* Problem to work on: Repeat each line of the material word for word.
=== Data under study ===
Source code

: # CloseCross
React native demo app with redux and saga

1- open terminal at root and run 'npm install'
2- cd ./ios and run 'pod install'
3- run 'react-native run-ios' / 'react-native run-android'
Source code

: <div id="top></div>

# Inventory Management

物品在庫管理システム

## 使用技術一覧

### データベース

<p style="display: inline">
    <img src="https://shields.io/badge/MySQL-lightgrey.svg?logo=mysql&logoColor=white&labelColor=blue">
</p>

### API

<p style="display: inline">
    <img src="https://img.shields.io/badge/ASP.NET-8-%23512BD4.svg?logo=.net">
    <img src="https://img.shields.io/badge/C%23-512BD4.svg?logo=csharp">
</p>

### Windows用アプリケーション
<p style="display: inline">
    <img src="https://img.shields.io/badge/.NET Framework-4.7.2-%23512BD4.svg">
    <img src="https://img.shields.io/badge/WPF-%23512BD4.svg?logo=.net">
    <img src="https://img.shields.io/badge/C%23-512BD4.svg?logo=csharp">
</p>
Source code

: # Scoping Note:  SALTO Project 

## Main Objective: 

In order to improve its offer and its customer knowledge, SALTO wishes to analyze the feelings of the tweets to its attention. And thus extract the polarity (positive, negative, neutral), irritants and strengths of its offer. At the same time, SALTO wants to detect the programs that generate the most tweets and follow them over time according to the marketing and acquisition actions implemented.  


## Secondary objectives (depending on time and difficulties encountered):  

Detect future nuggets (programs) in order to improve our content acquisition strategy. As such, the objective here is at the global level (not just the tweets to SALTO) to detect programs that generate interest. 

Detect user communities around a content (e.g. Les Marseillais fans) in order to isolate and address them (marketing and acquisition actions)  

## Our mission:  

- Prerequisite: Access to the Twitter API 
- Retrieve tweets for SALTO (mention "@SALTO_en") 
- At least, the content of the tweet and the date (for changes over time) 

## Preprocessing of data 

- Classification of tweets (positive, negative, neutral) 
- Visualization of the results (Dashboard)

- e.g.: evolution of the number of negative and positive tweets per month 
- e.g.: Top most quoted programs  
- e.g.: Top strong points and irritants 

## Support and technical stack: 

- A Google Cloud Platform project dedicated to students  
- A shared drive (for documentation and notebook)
===
* Exercise answer:
Source code

: # CloseCross
React native demo app with redux and saga

1- open terminal at root and run 'npm install'
2- cd ./ios and run 'pod install'
3- run 'react-native run-ios' / 'react-native run-android'
Source code

: <div id="top></div>

# Inventory Management

物品在庫管理システム

## 使用技術一覧

### データベース

<p style="display: inline">
    <img src="https://shields.io/badge/MySQL-lightgrey.svg?logo=mysql&logoColor=white&labelColor=blue">
</p>

### API

<p style="display: inline">
    <img src="https://img.shields.io/badge/ASP.NET-8-%23512BD4.svg?logo=.net">
    <img src="https://img.shields.io/badge/C%23-512BD4.svg?logo=csharp">
</p>

### Windows用アプリケーション
<p style="display: inline">
    <img src="https://img.shields.io/badge/.NET Framework-4.7.2-%23512BD4.svg">
    <img src="https://img.shields.io/badge/WPF-%23512BD4.svg?logo=.net">
    <img src="https://img.shields.io/badge/C%23-512BD4.svg?logo=csharp">
</p>
Source code

: # Scoping Note:  SALTO Project 

## Main Objective: 

In order to improve its offer and its customer knowledge, SALTO wishes to analyze the feelings of the tweets to its attention. And thus extract the polarity (positive, negative, neutral), irritants and strengths of its offer. At the same time, SALTO wants to detect the programs that generate the most tweets and follow them over time according to the marketing and acquisition actions implemented.  


## Secondary objectives (depending on time and difficulties encountered):  

Detect future nuggets (programs) in order to improve our content acquisition strategy. As such, the objective here is at the global level (not just the tweets to SALTO) to detect programs that generate interest. 

Detect user communities around a content (e.g. Les Marseillais fans) in order to isolate and address them (marketing and acquisition actions)  

## Our mission:  

- Prerequisite: Access to the Twitter API 
- Retrieve tweets for SALTO (mention "@SALTO_en") 
- At least, the content of the tweet and the date (for changes over time) 

## Preprocessing of data 

- Classification of tweets (positive, negative, neutral) 
- Visualization of the results (Dashboard)

- e.g.: evolution of the number of negative and positive tweets per month 
- e.g.: Top most quoted programs  
- e.g.: Top strong points and irritants 

## Support and technical stack: 

- A Google Cloud Platform project dedicated to students  
- A shared drive (for documentation and notebook)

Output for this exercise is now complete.